» Instructions for the task
Your answer consists of the lines in the data that contain "range". Copy each of them.

***** Entries provided

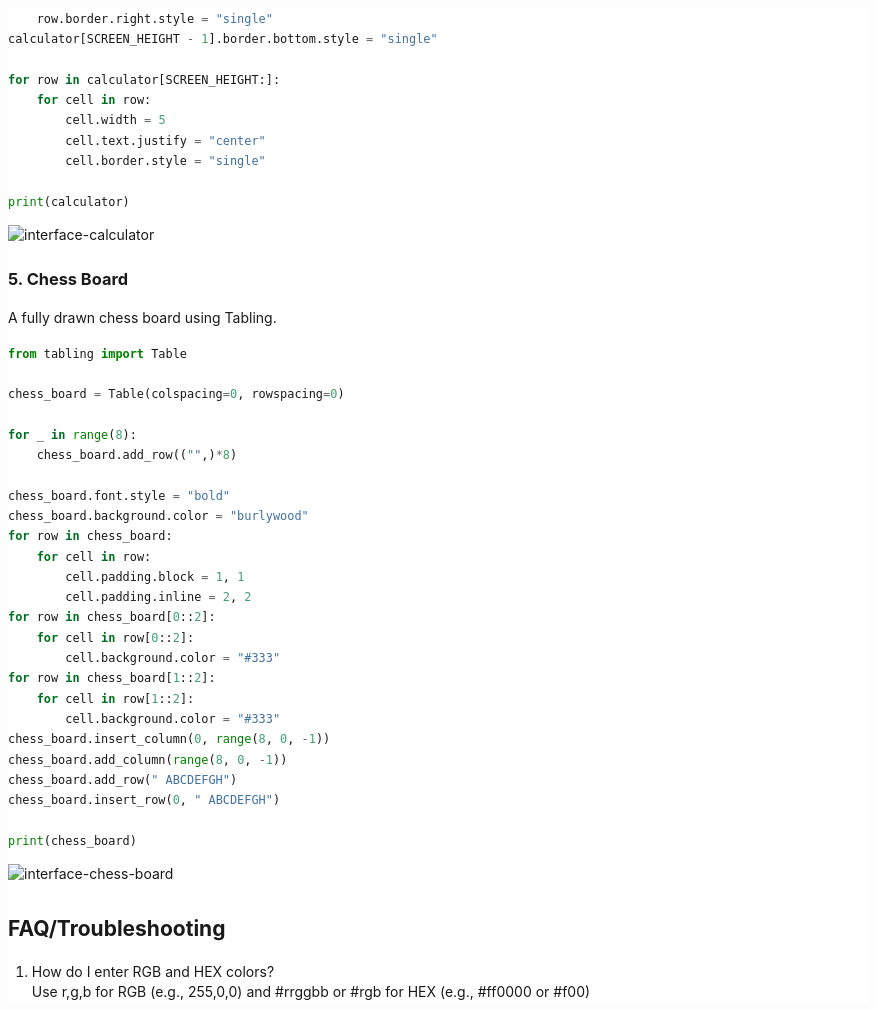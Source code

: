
 ```python
    row.border.right.style = "single"
calculator[SCREEN_HEIGHT - 1].border.bottom.style = "single"

for row in calculator[SCREEN_HEIGHT:]:
    for cell in row: 
        cell.width = 5
        cell.text.justify = "center"
        cell.border.style = "single"

print(calculator)
```

![interface-calculator](https://raw.githubusercontent.com/haripowesleyt/tabling/main/assets/images/application-calculator.png)

### 5. Chess Board
A fully drawn chess board using Tabling.

```python
from tabling import Table

chess_board = Table(colspacing=0, rowspacing=0)

for _ in range(8):
    chess_board.add_row(("",)*8)

chess_board.font.style = "bold"
chess_board.background.color = "burlywood"
for row in chess_board:
    for cell in row:
        cell.padding.block = 1, 1
        cell.padding.inline = 2, 2
for row in chess_board[0::2]:
    for cell in row[0::2]:
        cell.background.color = "#333"
for row in chess_board[1::2]:
    for cell in row[1::2]:
        cell.background.color = "#333"
chess_board.insert_column(0, range(8, 0, -1))
chess_board.add_column(range(8, 0, -1))
chess_board.add_row(" ABCDEFGH")
chess_board.insert_row(0, " ABCDEFGH")

print(chess_board)
```

![interface-chess-board](https://raw.githubusercontent.com/haripowesleyt/tabling/main/assets/images/application-chess-board.png)

## FAQ/Troubleshooting

1. How do I enter RGB and HEX colors?  
Use r,g,b for RGB (e.g., 255,0,0) and #rrggbb or #rgb for HEX (e.g., #ff0000 or #f00)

**********

» Solution to the problem
for _ in range(8):
chess_board.insert_column(0, range(8, 0, -1))
chess_board.add_column(range(8, 0, -1))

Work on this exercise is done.